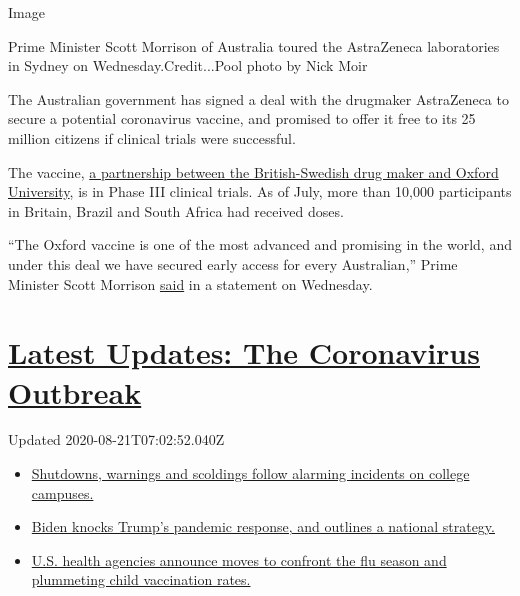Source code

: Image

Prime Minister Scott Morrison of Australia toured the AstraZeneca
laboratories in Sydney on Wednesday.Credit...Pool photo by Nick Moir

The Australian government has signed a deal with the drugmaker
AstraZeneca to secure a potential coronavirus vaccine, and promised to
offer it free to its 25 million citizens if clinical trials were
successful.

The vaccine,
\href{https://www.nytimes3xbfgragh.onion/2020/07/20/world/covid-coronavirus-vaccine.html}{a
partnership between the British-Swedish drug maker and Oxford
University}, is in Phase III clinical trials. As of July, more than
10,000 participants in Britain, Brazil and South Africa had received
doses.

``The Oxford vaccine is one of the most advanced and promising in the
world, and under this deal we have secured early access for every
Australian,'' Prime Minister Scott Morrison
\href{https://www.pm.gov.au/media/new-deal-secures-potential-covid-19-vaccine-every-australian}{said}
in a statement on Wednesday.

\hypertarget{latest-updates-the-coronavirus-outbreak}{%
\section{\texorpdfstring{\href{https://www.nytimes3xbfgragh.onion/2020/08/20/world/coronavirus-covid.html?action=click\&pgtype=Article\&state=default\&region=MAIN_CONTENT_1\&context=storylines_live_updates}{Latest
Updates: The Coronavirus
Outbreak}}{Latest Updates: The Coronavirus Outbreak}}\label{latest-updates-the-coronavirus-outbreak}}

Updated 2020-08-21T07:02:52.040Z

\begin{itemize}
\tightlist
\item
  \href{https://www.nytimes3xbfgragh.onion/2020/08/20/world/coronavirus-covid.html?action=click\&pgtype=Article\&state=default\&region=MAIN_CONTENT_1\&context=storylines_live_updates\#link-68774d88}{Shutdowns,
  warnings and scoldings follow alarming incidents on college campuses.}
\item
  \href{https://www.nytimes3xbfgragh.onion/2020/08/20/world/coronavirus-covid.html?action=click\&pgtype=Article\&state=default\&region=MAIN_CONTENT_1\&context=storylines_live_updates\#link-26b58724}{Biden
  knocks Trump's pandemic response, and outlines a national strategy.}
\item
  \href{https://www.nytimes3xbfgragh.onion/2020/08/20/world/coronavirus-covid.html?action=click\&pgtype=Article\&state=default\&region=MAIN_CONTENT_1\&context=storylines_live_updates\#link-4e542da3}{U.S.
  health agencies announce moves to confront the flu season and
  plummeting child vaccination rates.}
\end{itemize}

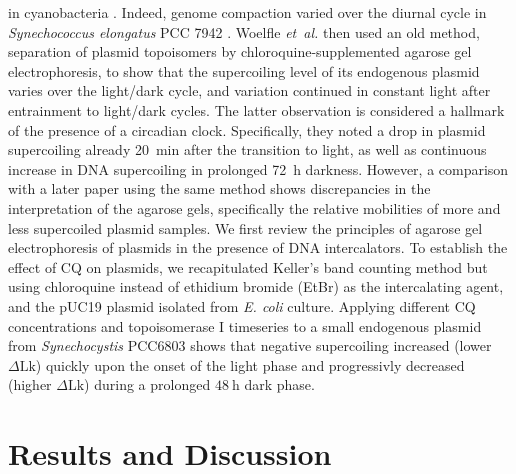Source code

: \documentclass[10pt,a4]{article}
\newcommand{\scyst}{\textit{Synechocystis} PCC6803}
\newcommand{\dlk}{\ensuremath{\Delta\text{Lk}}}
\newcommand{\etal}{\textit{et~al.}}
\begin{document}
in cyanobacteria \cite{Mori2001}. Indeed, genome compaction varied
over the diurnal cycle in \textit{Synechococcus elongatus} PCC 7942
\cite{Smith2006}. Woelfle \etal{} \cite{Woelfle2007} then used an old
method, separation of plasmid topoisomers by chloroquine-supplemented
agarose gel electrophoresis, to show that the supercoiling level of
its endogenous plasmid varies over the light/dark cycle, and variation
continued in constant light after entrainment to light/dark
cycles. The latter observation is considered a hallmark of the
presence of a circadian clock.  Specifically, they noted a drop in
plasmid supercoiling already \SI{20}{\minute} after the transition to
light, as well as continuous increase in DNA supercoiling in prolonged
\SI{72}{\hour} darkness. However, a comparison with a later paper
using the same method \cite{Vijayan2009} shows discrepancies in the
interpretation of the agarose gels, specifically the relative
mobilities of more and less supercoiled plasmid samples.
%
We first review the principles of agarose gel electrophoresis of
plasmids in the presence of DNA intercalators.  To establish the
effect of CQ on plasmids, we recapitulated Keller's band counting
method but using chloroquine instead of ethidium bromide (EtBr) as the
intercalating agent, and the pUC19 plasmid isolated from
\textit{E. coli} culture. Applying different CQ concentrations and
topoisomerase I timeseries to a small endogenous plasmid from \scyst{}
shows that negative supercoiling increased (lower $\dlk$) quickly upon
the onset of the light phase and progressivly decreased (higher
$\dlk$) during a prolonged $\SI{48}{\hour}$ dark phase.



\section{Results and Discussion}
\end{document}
++++++++++++++++++++
In how many lines of the material does the word "Prime" occur? Reply with only that number.

Exercise output | 2